DATA:
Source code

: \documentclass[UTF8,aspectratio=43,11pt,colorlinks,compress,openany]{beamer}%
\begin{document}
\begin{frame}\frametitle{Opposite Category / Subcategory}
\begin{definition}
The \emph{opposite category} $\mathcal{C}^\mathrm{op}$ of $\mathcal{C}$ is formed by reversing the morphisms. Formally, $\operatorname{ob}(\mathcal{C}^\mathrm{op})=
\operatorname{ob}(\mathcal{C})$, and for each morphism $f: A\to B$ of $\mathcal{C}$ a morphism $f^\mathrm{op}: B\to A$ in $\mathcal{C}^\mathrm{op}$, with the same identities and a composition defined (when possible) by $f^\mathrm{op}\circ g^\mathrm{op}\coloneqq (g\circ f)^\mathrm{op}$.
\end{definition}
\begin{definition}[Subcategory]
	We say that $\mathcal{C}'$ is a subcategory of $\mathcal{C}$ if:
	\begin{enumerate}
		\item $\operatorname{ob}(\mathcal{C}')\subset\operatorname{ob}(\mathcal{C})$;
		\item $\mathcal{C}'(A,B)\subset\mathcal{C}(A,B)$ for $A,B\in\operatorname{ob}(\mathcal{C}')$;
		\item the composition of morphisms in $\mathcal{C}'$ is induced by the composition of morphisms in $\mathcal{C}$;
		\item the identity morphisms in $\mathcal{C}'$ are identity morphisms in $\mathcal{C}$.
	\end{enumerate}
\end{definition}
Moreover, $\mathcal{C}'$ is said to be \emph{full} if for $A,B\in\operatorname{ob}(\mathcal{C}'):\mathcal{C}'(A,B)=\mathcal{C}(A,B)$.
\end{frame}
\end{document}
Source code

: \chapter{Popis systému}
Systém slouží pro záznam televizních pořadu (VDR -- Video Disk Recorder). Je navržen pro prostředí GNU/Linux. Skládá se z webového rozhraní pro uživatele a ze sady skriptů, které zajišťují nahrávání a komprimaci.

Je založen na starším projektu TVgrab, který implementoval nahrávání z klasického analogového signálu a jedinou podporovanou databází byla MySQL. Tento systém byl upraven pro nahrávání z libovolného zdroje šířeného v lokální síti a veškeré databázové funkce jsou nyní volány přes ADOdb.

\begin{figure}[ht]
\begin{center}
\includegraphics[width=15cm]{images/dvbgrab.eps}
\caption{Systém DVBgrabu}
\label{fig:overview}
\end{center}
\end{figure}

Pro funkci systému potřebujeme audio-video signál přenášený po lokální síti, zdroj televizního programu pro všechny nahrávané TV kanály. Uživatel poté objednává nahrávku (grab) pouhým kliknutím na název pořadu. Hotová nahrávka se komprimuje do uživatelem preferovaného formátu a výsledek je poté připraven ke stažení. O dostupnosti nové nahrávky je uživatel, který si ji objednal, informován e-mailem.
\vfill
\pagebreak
---
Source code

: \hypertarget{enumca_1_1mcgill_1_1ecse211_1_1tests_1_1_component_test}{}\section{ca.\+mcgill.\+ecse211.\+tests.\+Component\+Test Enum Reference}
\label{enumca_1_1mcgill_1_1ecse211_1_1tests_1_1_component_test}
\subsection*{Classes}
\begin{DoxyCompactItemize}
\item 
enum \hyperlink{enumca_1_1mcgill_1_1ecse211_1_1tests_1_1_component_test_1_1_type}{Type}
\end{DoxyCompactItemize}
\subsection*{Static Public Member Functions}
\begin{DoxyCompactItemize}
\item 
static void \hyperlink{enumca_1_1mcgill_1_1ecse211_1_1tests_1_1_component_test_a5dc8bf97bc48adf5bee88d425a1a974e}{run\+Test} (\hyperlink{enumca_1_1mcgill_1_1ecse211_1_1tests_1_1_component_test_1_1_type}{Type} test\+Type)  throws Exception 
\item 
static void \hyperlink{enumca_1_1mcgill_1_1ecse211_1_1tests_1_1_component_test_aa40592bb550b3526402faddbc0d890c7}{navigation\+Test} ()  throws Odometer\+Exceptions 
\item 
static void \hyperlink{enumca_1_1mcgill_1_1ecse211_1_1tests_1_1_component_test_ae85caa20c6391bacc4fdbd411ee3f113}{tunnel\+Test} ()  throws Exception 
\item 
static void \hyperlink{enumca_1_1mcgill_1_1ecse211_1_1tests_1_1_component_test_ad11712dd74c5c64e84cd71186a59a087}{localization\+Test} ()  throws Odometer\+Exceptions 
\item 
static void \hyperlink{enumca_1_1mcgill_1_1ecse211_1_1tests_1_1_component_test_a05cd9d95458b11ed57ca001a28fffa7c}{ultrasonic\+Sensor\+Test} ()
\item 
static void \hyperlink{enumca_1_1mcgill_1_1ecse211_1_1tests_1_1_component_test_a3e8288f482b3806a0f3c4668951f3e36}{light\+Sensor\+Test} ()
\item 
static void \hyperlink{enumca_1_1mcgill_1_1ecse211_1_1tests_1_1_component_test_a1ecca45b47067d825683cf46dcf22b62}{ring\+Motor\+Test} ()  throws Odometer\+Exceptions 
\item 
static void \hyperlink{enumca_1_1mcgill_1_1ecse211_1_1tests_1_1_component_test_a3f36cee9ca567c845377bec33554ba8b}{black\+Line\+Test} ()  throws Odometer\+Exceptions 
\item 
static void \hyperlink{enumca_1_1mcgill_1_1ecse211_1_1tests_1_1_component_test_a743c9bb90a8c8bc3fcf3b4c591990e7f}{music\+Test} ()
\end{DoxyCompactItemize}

PROBLEM TO WORK ON: Nothing but a number, please, for how many lines of the data hold "který".

WRITTEN SOLUTION: 2